The CFPB has filed a lawsuit against Oakland, CA-based online lender LendUpLoans alleging that LendUp is in violation of a 2016 Consent Order that required the lender to pay over $3.5 million in consumer redress as well as civil penalties and to cease  misleading consumers with alleged false claims about the cost of loans and the benefits of repeat borrowing.

In the Complaint filed last week in the U.S. District Court for the Northern District of California, the CFPB accuses LendUp with continuing to engage in the same illegal and deceptive marketing that was the basis of the 2016 Consent Order as well as allegedly failing to provide timely and accurate notices to consumers whose loan applications were denied.  The Complaint alleges violations of the Consumer Financial Protection Act, the Equal Credit Opportunity Act (“ECOA”) and ECOA’s implementing regulation, Regulation B.  The CFPB  seeks an injunction, damages or restitution to consumers, disgorgement of ill-gotten gains, and the imposition of a civil money penalty.

LendUp offers consumers single-payment and installment loans, marketing itself as an alternative to payday lenders, and using the brand identity “The LendUp Ladder.”  The company’s website tells consumers that the LendUp Ladder “incentivize[s] responsible actions and enable[s] borrowers to earn access to apply for larger loans at lower interest rates over time.”

The CFPB alleges that this statement is not only misleading, but patently false.  Its investigation found that 140,000 repeat borrowers were charged the same or higher interest rates for loans despite working their way up the levels of the LendUp Ladder.

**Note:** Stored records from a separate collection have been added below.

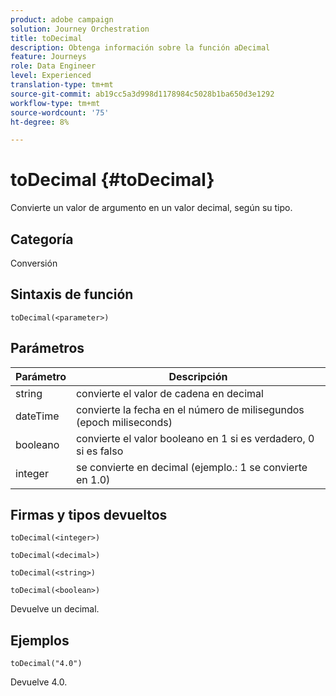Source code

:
 ```yaml
---
product: adobe campaign
solution: Journey Orchestration
title: toDecimal
description: Obtenga información sobre la función aDecimal
feature: Journeys
role: Data Engineer
level: Experienced
translation-type: tm+mt
source-git-commit: ab19cc5a3d998d1178984c5028b1ba650d3e1292
workflow-type: tm+mt
source-wordcount: '75'
ht-degree: 8%

---
```



# toDecimal {#toDecimal}

Convierte un valor de argumento en un valor decimal, según su tipo.

## Categoría

Conversión

## Sintaxis de función

`toDecimal(<parameter>)`

## Parámetros

| Parámetro | Descripción |
|--- |--- |
| string | convierte el valor de cadena en decimal |
| dateTime | convierte la fecha en el número de milisegundos (epoch miliseconds) |
| booleano | convierte el valor booleano en 1 si es verdadero, 0 si es falso |
| integer | se convierte en decimal (ejemplo.: 1 se convierte en 1.0) |

## Firmas y tipos devueltos

`toDecimal(<integer>)`

`toDecimal(<decimal>)`

`toDecimal(<string>)`

`toDecimal(<boolean>)`

Devuelve un decimal.

## Ejemplos

`toDecimal("4.0")`

Devuelve 4.0.
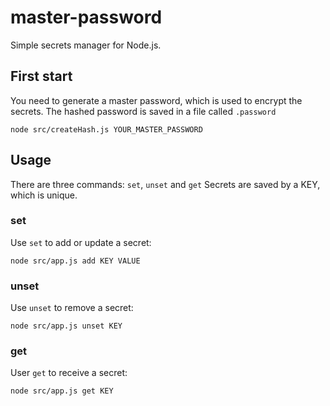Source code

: # master-password

Simple secrets manager for Node.js.

## First start

You need to generate a master password, which is used to encrypt the secrets. The hashed password is saved in a file called `.password`

```
node src/createHash.js YOUR_MASTER_PASSWORD
```

## Usage

There are three commands: `set`, `unset` and `get`
Secrets are saved by a KEY, which is unique.

### set

Use `set` to add or update a secret:

```
node src/app.js add KEY VALUE
```

### unset

Use `unset` to remove a secret:

```
node src/app.js unset KEY
```

### get

User `get` to receive a secret:

```
node src/app.js get KEY
```
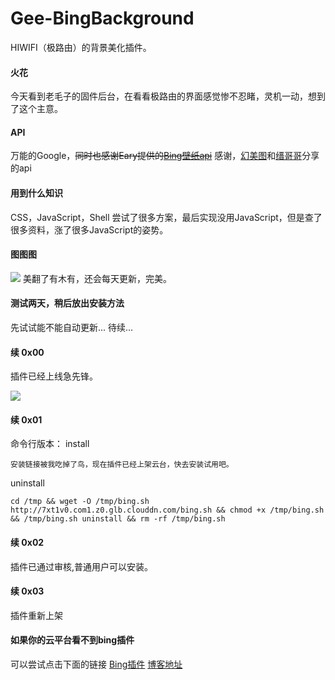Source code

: # Gee-BingBackground
HIWIFI（极路由）的背景美化插件。
#### 火花
今天看到老毛子的固件后台，在看看极路由的界面感觉惨不忍睹，灵机一动，想到了这个主意。
#### API
万能的Google，~~同时也感谢Eary提供的[Bing壁纸api](https://github.com/Eary/bing)~~
感谢，[幻美图](http://tu.ihuan.me/api.php)和[缙哥哥](http://www.dujin.org/fenxiang/jiaocheng/3618.html)分享的api
#### 用到什么知识
CSS，JavaScript，Shell
尝试了很多方案，最后实现没用JavaScript，但是查了很多资料，涨了很多JavaScript的姿势。
#### 图图图
![](https://oartlm8rs.qnssl.com/hiwifi/ba-mei-ri-bingshou-ye-mei-tu-dang-hiwifihou-tai-bei-jing/bing_login.jpg)
美翻了有木有，还会每天更新，完美。
#### 测试两天，稍后放出安装方法
先试试能不能自动更新...
待续...
#### 续 0x00

插件已经上线急先锋。

![](https://oartlm8rs.qnssl.com/hiwifi/ba-mei-ri-bingshou-ye-mei-tu-dang-hiwifihou-tai-bei-jing/bing_app.jpg)

#### 续 0x01

命令行版本：
install
```
安装链接被我吃掉了鸟，现在插件已经上架云台，快去安装试用吧。
```
uninstall
```
cd /tmp && wget -O /tmp/bing.sh http://7xt1v0.com1.z0.glb.clouddn.com/bing.sh && chmod +x /tmp/bing.sh && /tmp/bing.sh uninstall && rm -rf /tmp/bing.sh
```
#### 续 0x02
插件已通过审核,普通用户可以安装。
#### 续 0x03
插件重新上架
#### 如果你的云平台看不到bing插件
可以尝试点击下面的链接
[Bing插件](https://app.hiwifi.com/plugin?sid=629442597#)
[博客地址](https://stray.love/hiwifi/ba-mei-ri-bingshou-ye-mei-tu-dang-hiwifihou-tai-bei-jing)
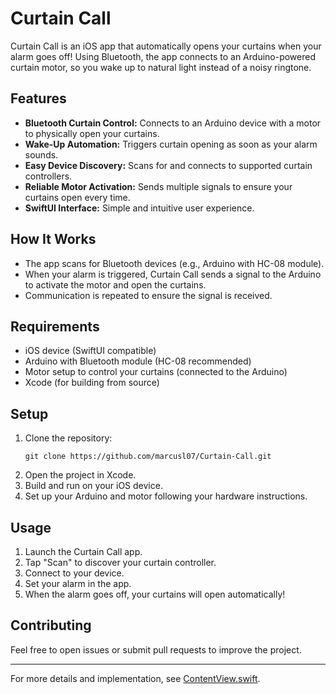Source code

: # Curtain Call

Curtain Call is an iOS app that automatically opens your curtains when your alarm goes off! Using Bluetooth, the app connects to an Arduino-powered curtain motor, so you wake up to natural light instead of a noisy ringtone.

## Features

- **Bluetooth Curtain Control:** Connects to an Arduino device with a motor to physically open your curtains.
- **Wake-Up Automation:** Triggers curtain opening as soon as your alarm sounds.
- **Easy Device Discovery:** Scans for and connects to supported curtain controllers.
- **Reliable Motor Activation:** Sends multiple signals to ensure your curtains open every time.
- **SwiftUI Interface:** Simple and intuitive user experience.

## How It Works

- The app scans for Bluetooth devices (e.g., Arduino with HC-08 module).
- When your alarm is triggered, Curtain Call sends a signal to the Arduino to activate the motor and open the curtains.
- Communication is repeated to ensure the signal is received.

## Requirements

- iOS device (SwiftUI compatible)
- Arduino with Bluetooth module (HC-08 recommended)
- Motor setup to control your curtains (connected to the Arduino)
- Xcode (for building from source)

## Setup

1. Clone the repository:
   ```
   git clone https://github.com/marcusl07/Curtain-Call.git
   ```
2. Open the project in Xcode.
3. Build and run on your iOS device.
4. Set up your Arduino and motor following your hardware instructions.

## Usage

1. Launch the Curtain Call app.
2. Tap "Scan" to discover your curtain controller.
3. Connect to your device.
4. Set your alarm in the app.
5. When the alarm goes off, your curtains will open automatically!

## Contributing

Feel free to open issues or submit pull requests to improve the project.

---

For more details and implementation, see [ContentView.swift](https://github.com/marcusl07/Curtain-Call/blob/main/Curtain%20Call/Curtain%20Call/ContentView.swift).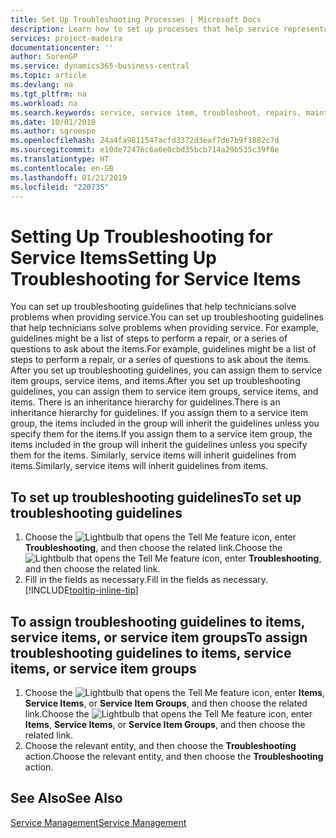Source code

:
 ```yaml
---
title: Set Up Troubleshooting Processes | Microsoft Docs
description: Learn how to set up processes that help service representatives identify and resolve issues with service items.
services: project-madeira
documentationcenter: ''
author: SorenGP
ms.service: dynamics365-business-central
ms.topic: article
ms.devlang: na
ms.tgt_pltfrm: na
ms.workload: na
ms.search.keywords: service, service item, troubleshoot, repairs, maintenance
ms.date: 10/01/2018
ms.author: sgroespe
ms.openlocfilehash: 24a4fa9811547acfd3372d3eaf7de7b9f1882c7d
ms.sourcegitcommit: e10de72476c6a6e0cbd35bcb714a29b535c39f0e
ms.translationtype: HT
ms.contentlocale: en-GB
ms.lasthandoff: 01/21/2019
ms.locfileid: "220735"
---
```

# <a name="setting-up-troubleshooting-for-service-items"></a><span data-ttu-id="4fe03-103">Setting Up Troubleshooting for Service Items</span><span class="sxs-lookup"><span data-stu-id="4fe03-103">Setting Up Troubleshooting for Service Items</span></span>
<span data-ttu-id="4fe03-104">You can set up troubleshooting guidelines that help technicians solve problems when providing service.</span><span class="sxs-lookup"><span data-stu-id="4fe03-104">You can set up troubleshooting guidelines that help technicians solve problems when providing service.</span></span> <span data-ttu-id="4fe03-105">For example, guidelines might be a list of steps to perform a repair, or a series of questions to ask about the items.</span><span class="sxs-lookup"><span data-stu-id="4fe03-105">For example, guidelines might be a list of steps to perform a repair, or a series of questions to ask about the items.</span></span> <span data-ttu-id="4fe03-106">After you set up troubleshooting guidelines, you can assign them to service item groups, service items, and items.</span><span class="sxs-lookup"><span data-stu-id="4fe03-106">After you set up troubleshooting guidelines, you can assign them to service item groups, service items, and items.</span></span> <span data-ttu-id="4fe03-107">There is an inheritance hierarchy for guidelines.</span><span class="sxs-lookup"><span data-stu-id="4fe03-107">There is an inheritance hierarchy for guidelines.</span></span> <span data-ttu-id="4fe03-108">If you assign them to a service item group, the items included in the group will inherit the guidelines unless you specify them for the items.</span><span class="sxs-lookup"><span data-stu-id="4fe03-108">If you assign them to a service item group, the items included in the group will inherit the guidelines unless you specify them for the items.</span></span> <span data-ttu-id="4fe03-109">Similarly, service items will inherit guidelines from items.</span><span class="sxs-lookup"><span data-stu-id="4fe03-109">Similarly, service items will inherit guidelines from items.</span></span>  

## <a name="to-set-up-troubleshooting-guidelines"></a><span data-ttu-id="4fe03-110">To set up troubleshooting guidelines</span><span class="sxs-lookup"><span data-stu-id="4fe03-110">To set up troubleshooting guidelines</span></span>
1. <span data-ttu-id="4fe03-111">Choose the ![Lightbulb that opens the Tell Me feature](media/ui-search/search_small.png "Tell me what you want to do") icon, enter **Troubleshooting**, and then choose the related link.</span><span class="sxs-lookup"><span data-stu-id="4fe03-111">Choose the ![Lightbulb that opens the Tell Me feature](media/ui-search/search_small.png "Tell me what you want to do") icon, enter **Troubleshooting**, and then choose the related link.</span></span>  
2. <span data-ttu-id="4fe03-112">Fill in the fields as necessary.</span><span class="sxs-lookup"><span data-stu-id="4fe03-112">Fill in the fields as necessary.</span></span> [!INCLUDE[tooltip-inline-tip](includes/tooltip-inline-tip_md.md)]  

## <a name="to-assign-troubleshooting-guidelines-to-items-service-items-or-service-item-groups"></a><span data-ttu-id="4fe03-113">To assign troubleshooting guidelines to items, service items, or service item groups</span><span class="sxs-lookup"><span data-stu-id="4fe03-113">To assign troubleshooting guidelines to items, service items, or service item groups</span></span>
1. <span data-ttu-id="4fe03-114">Choose the ![Lightbulb that opens the Tell Me feature](media/ui-search/search_small.png "Tell me what you want to do") icon, enter **Items**, **Service Items**, or **Service Item Groups**, and then choose the related link.</span><span class="sxs-lookup"><span data-stu-id="4fe03-114">Choose the ![Lightbulb that opens the Tell Me feature](media/ui-search/search_small.png "Tell me what you want to do") icon, enter **Items**, **Service Items**, or **Service Item Groups**, and then choose the related link.</span></span>  
2. <span data-ttu-id="4fe03-115">Choose the relevant entity, and then choose the **Troubleshooting** action.</span><span class="sxs-lookup"><span data-stu-id="4fe03-115">Choose the relevant entity, and then choose the **Troubleshooting** action.</span></span>  

## <a name="see-also"></a><span data-ttu-id="4fe03-116">See Also</span><span class="sxs-lookup"><span data-stu-id="4fe03-116">See Also</span></span>
[<span data-ttu-id="4fe03-117">Service Management</span><span class="sxs-lookup"><span data-stu-id="4fe03-117">Service Management</span></span>](service-service.md)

The investigation also found that many borrowers had their access to larger loans reduced, even after reaching the highest level of the LendUp Ladder.  In addition, the CFPB alleges that LendUp failed to provide timely adverse action notices on over 7,400 loan applications, and issued over 71,800 adverse action notices without accurately describing why the loan was denied, in violation of ECOA and Regulation B.

In a press release, Acting Director Dave Uejio accused LendUp of “structur[ing] its business around wholesale deception and keeping borrowers in cycles of debt,” adding that the Bureau “will not tolerate this illegal scheme or allow this company to continue preying on vulnerable consumers.”